> WHAT TO PRODUCE: Print the line that contains "Итак, пусть дано" and every line after it through the last line of the records below, exactly as written and nothing else.
'''
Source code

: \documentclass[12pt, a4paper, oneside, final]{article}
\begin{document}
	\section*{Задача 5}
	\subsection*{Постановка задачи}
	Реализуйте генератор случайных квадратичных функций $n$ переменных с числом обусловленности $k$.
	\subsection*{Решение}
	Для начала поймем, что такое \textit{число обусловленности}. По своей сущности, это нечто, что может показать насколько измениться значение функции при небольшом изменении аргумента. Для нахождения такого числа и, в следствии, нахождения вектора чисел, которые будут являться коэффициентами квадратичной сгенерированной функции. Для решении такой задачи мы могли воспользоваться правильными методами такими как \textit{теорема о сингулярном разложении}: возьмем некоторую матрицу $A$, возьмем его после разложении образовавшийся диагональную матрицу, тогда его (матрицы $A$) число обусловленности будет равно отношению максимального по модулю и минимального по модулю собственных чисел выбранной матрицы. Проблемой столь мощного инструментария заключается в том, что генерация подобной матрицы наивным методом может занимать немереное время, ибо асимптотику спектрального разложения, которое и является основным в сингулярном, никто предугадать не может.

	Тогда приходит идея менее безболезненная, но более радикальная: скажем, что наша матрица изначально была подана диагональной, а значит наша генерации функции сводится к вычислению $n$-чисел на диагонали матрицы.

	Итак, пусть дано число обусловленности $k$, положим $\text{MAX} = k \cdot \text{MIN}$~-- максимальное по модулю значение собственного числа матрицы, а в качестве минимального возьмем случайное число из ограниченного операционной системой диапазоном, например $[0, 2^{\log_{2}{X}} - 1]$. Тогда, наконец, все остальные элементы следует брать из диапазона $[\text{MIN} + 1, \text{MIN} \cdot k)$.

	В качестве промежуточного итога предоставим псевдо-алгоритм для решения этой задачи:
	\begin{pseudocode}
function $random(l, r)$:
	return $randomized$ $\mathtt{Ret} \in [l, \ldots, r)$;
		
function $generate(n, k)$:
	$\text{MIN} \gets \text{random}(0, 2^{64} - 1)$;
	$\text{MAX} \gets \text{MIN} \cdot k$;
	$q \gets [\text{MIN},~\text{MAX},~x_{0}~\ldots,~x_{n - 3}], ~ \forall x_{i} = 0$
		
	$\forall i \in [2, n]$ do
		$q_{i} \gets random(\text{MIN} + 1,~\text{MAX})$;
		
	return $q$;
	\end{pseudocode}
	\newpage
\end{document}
'''
> SOLVED EXERCISE:
	Итак, пусть дано число обусловленности $k$, положим $\text{MAX} = k \cdot \text{MIN}$~-- максимальное по модулю значение собственного числа матрицы, а в качестве минимального возьмем случайное число из ограниченного операционной системой диапазоном, например $[0, 2^{\log_{2}{X}} - 1]$. Тогда, наконец, все остальные элементы следует брать из диапазона $[\text{MIN} + 1, \text{MIN} \cdot k)$.

	В качестве промежуточного итога предоставим псевдо-алгоритм для решения этой задачи:
	\begin{pseudocode}
function $random(l, r)$:
	return $randomized$ $\mathtt{Ret} \in [l, \ldots, r)$;
		
function $generate(n, k)$:
	$\text{MIN} \gets \text{random}(0, 2^{64} - 1)$;
	$\text{MAX} \gets \text{MIN} \cdot k$;
	$q \gets [\text{MIN},~\text{MAX},~x_{0}~\ldots,~x_{n - 3}], ~ \forall x_{i} = 0$
		
	$\forall i \in [2, n]$ do
		$q_{i} \gets random(\text{MIN} + 1,~\text{MAX})$;
		
	return $q$;
	\end{pseudocode}
	\newpage
\end{document}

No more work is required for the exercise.